▸ Work to complete
Keeping each line intact, print the whole listing.
'''
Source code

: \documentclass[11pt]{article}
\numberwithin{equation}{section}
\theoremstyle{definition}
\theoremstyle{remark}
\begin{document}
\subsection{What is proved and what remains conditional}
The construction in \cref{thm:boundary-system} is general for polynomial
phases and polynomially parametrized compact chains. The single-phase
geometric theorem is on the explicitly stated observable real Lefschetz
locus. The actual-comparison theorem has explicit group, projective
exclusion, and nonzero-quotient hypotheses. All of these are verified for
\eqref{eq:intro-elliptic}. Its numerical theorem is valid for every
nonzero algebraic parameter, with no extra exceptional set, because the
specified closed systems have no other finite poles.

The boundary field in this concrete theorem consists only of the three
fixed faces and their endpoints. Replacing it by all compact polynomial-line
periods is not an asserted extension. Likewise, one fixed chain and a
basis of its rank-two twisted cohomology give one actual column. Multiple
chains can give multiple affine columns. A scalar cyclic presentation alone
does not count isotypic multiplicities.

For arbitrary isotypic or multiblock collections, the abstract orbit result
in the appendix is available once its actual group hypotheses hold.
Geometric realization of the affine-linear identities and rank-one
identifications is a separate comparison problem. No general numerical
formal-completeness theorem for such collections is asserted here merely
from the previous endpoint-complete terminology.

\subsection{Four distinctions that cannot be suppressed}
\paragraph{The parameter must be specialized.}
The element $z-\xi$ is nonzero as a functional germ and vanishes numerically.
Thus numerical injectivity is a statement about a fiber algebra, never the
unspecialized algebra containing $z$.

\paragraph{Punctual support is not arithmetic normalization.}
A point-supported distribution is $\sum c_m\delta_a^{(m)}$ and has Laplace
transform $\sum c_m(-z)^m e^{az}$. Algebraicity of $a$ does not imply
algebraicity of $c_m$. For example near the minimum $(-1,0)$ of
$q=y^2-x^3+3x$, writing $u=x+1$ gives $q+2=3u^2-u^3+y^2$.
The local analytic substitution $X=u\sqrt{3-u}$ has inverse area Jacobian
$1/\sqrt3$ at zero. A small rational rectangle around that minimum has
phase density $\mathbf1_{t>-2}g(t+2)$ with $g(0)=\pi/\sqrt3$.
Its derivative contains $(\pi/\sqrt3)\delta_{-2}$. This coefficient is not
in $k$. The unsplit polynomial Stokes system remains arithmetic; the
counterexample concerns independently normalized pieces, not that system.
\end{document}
'''
▸ Reply
Source code

: \documentclass[11pt]{article}
\numberwithin{equation}{section}
\theoremstyle{definition}
\theoremstyle{remark}
\begin{document}
\subsection{What is proved and what remains conditional}
The construction in \cref{thm:boundary-system} is general for polynomial
phases and polynomially parametrized compact chains. The single-phase
geometric theorem is on the explicitly stated observable real Lefschetz
locus. The actual-comparison theorem has explicit group, projective
exclusion, and nonzero-quotient hypotheses. All of these are verified for
\eqref{eq:intro-elliptic}. Its numerical theorem is valid for every
nonzero algebraic parameter, with no extra exceptional set, because the
specified closed systems have no other finite poles.

The boundary field in this concrete theorem consists only of the three
fixed faces and their endpoints. Replacing it by all compact polynomial-line
periods is not an asserted extension. Likewise, one fixed chain and a
basis of its rank-two twisted cohomology give one actual column. Multiple
chains can give multiple affine columns. A scalar cyclic presentation alone
does not count isotypic multiplicities.

For arbitrary isotypic or multiblock collections, the abstract orbit result
in the appendix is available once its actual group hypotheses hold.
Geometric realization of the affine-linear identities and rank-one
identifications is a separate comparison problem. No general numerical
formal-completeness theorem for such collections is asserted here merely
from the previous endpoint-complete terminology.

\subsection{Four distinctions that cannot be suppressed}
\paragraph{The parameter must be specialized.}
The element $z-\xi$ is nonzero as a functional germ and vanishes numerically.
Thus numerical injectivity is a statement about a fiber algebra, never the
unspecialized algebra containing $z$.

\paragraph{Punctual support is not arithmetic normalization.}
A point-supported distribution is $\sum c_m\delta_a^{(m)}$ and has Laplace
transform $\sum c_m(-z)^m e^{az}$. Algebraicity of $a$ does not imply
algebraicity of $c_m$. For example near the minimum $(-1,0)$ of
$q=y^2-x^3+3x$, writing $u=x+1$ gives $q+2=3u^2-u^3+y^2$.
The local analytic substitution $X=u\sqrt{3-u}$ has inverse area Jacobian
$1/\sqrt3$ at zero. A small rational rectangle around that minimum has
phase density $\mathbf1_{t>-2}g(t+2)$ with $g(0)=\pi/\sqrt3$.
Its derivative contains $(\pi/\sqrt3)\delta_{-2}$. This coefficient is not
in $k$. The unsplit polynomial Stokes system remains arithmetic; the
counterexample concerns independently normalized pieces, not that system.
\end{document}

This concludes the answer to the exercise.